Ich habe eine kurze Frage. Schließt der Auftrag an die Citigroup aus, dass die Citigroup mit einer Lösung kommt, die heißt, dass das Land den Anteil an der WestLB behalten kann?

Nein, es wird nichts ausgeschlossen. Unter der Formulierung in der Koalitionsvereinbarung „bestmögliche Nutzung“ ist auch diese Möglichkeit selbstverständlich inhaltlich enthalten.

Ziel der Landesregierung, meine sehr verehrten Damen und Herren, ist es, diese Stärken zum Wohle des Finanzplatzes Nordrhein-Westfalen, der WestLB, ihrer Eigentümer und deren Mitarbeiter bestmöglich zu nutzen. Dabei soll die Citigroup alle Optionen aufzeigen. Die Landesregierung ist grundsätzlich für alle sinnvollen Möglichkeiten offen. Das ist inhaltlich mit dem identisch, was ich gerade dem Kollegen Schartau gesagt habe.
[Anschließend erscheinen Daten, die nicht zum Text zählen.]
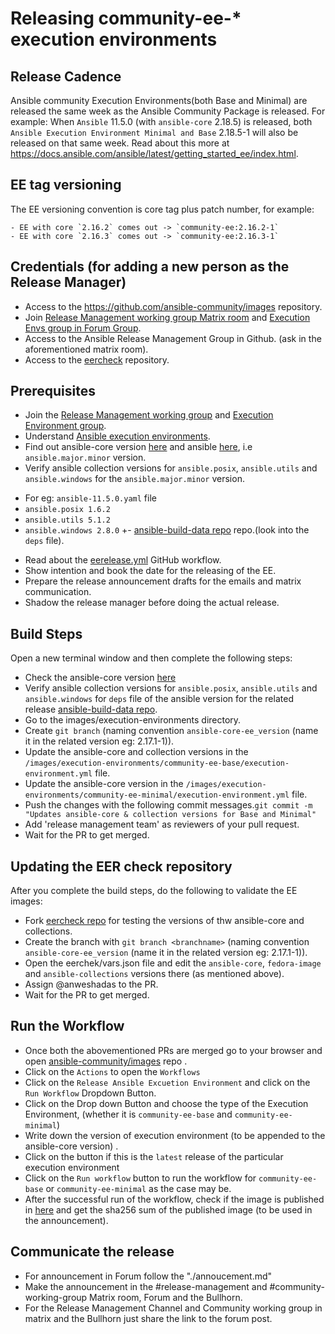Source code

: # Releasing community-ee-* execution environments

## Release Cadence

Ansible community Execution Environments(both Base and Minimal) are released the same week as the Ansible Community Package is released. For example: When `Ansible` 11.5.0 (with `ansible-core` 2.18.5) is released, both `Ansible Execution Environment Minimal and Base`  2.18.5-1 will also be released on that same week. Read about this more at https://docs.ansible.com/ansible/latest/getting_started_ee/index.html.

## EE tag versioning

The EE versioning convention is core tag plus patch number, for example:

    - EE with core `2.16.2` comes out -> `community-ee:2.16.2-1`
    - EE with core `2.16.3` comes out -> `community-ee:2.16.3-1`

## Credentials (for adding a new person as the Release Manager)

- Access to the https://github.com/ansible-community/images repository.
-  Join [Release Management working group Matrix room](https://app.element.io/?updated=1.11.38#/room/#release-management:ansible.com) and [Execution Envs group in Forum Group](https://forum.ansible.com/g/ExecutionEnvs).
- Access to the Ansible Release Management Group in Github. (ask in the aforementioned matrix room).
- Access to the [eercheck](https://https://github.com/ansible-community/eercheck) repository.

## Prerequisites

- Join the [Release Management working group](https://forum.ansible.com/g/release-managers) and [Execution Environment group](https://forum.ansible.com/g/ExecutionEnvs).
- Understand [Ansible execution environments](https://forum.ansible.com/t/execution-environments-getting-started-guide-community-ee-images-availability/1341).
- Find out ansible-core version [here](https://pypi.org/project/ansible-core/) and ansible [here](https://pypi.org/project/ansible/), i.e `ansible.major.minor` version.
- Verify ansible collection versions for `ansible.posix`, `ansible.utils` and  `ansible.windows` for the `ansible.major.minor` version.
+   For eg: `ansible-11.5.0.yaml` file
+   `ansible.posix 1.6.2`
+   `ansible.utils 5.1.2`
+   `ansible.windows 2.8.0`
+-  [ansible-build-data repo](https://github.com/ansible-community/ansible-build-data) repo.(look into the `deps` file).
- Read about the [eerelease.yml](/.github/workflows/eerelease.yml)  GitHub workflow.
- Show intention and book the date for the releasing of the EE.
- Prepare the release announcement drafts for the emails and matrix communication.
- Shadow the release manager before doing the actual release.

## Build Steps

Open a new terminal window and then complete the following steps:

- Check the ansible-core version [here](https://pypi.org/project/ansible-core/)
- Verify ansible collection versions for `ansible.posix`, `ansible.utils` and  `ansible.windows` for `deps` file of the ansible version for the related release  [ansible-build-data repo](https://github.com/ansible-community/ansible-build-data).
- Go to the images/execution-environments directory.
- Create `git branch` (naming convention `ansible-core-ee_version` (name it in the related version eg: 2.17.1-1)).
- Update the ansible-core and collection versions in the  `/images/execution-environments/community-ee-base/execution-environment.yml` file.
- Update the ansible-core version in the  `/images/execution-environments/community-ee-minimal/execution-environment.yml` file.
- Push the changes with the following commit messages.`git commit -m "Updates ansible-core & collection versions for Base and Minimal"`
- Add 'release management team'  as reviewers of your pull request.
- Wait for the PR to get merged.

## Updating the EER check repository

After you complete the build steps, do the following to validate the EE images:

- Fork [eercheck repo](https://github.com/ansible-community/eercheck) for testing the versions of thw ansible-core and collections.
- Create the branch with `git branch <branchname>` (naming convention `ansible-core-ee_version` (name it in the related version eg: 2.17.1-1)).
- Open the eerchek/vars.json file and edit the `ansible-core`, `fedora-image` and `ansible-collections` versions there (as mentioned above).
- Assign @anweshadas to the PR.
- Wait for the PR to get merged.

## Run the Workflow

- Once both the abovementioned PRs are merged go to your browser and open  [ansible-community/images](https://github.com/ansible-community/images) repo .
- Click on the `Actions` to open the `Workflows`
- Click on  the `Release Ansible Excuetion Environment`  and click on the `Run Workflow` Dropdown Button.
- Click on the Drop down Button and choose the type of the Execution Environment, (whether it is `community-ee-base` and `community-ee-minimal`)
- Write down the version of execution environment (to be appended to the ansible-core version) .
- Click on the button if this is the `latest` release of  the particular execution environment
- Click on the `Run workflow` button to run the workflow for `community-ee-base` or `community-ee-minimal` as the case may be.
- After the successful run of the workflow, check if the image is published in [here](https://github.com/orgs/ansible-community/packages/container) and get the sha256 sum of the published image (to be used in the announcement).

## Communicate the release

- For announcement in Forum follow the "./annoucement.md"
- Make the announcement in the #release-management and #community-working-group Matrix room, Forum and the Bullhorn.
- For the Release Management Channel  and Community working group in matrix and the Bullhorn just share the link to the forum post.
Nun favorisieren Sie, liebe Kolleginnen und Kollegen der Oppositionsfraktionen, eine Konsolidierung innerhalb der öffentlich-rechtlichen Säule, vorzugsweise mit der LBBW. Selbstverständlich ist die Partnerschaft mit einer leistungsstarken Landesbank eine interessante Option. Dabei gelten aber zwei Grundvoraussetzungen:

Erstens. Das Geschäftsmodell muss stimmen. Sie, sehr geehrte Kolleginnen und Kollegen von der Fraktion Bündnis 90/Die Grünen, haben angemahnt, sich an der sogenannten Berliner Erklärung zu orientieren. In dieser am 7. November 2005 verabschiedeten Erklärung der S-Finanzgruppe heißt es unter anderem – ich darf zitieren –:

Das Retail-Geschäft ist unabhängig vom Vertriebsweg nach dem Subsidiaritätsprinzip den Sparkassen vorbehalten.

So weit, liebe Kolleginnen und Kollegen, die Theorie.

Nun zur Praxis: Festzustellen ist, dass die Westdeutsche Landesbank mit der Sachsen LB die einzige Landesbank ohne Privatkundengeschäft ist. Und das gute Dastehen der LBBW ist zu einem Großteil durch das Retail-Geschäft bedingt. Da muss die Frage erlaubt sein, wie eine Vertikalisierung in Baden-Württemberg und ein Verbot der Vertikalisierung in Nordrhein-Westfalen zusammenpassen soll. Wo ist das gemeinsame Geschäftsmodell?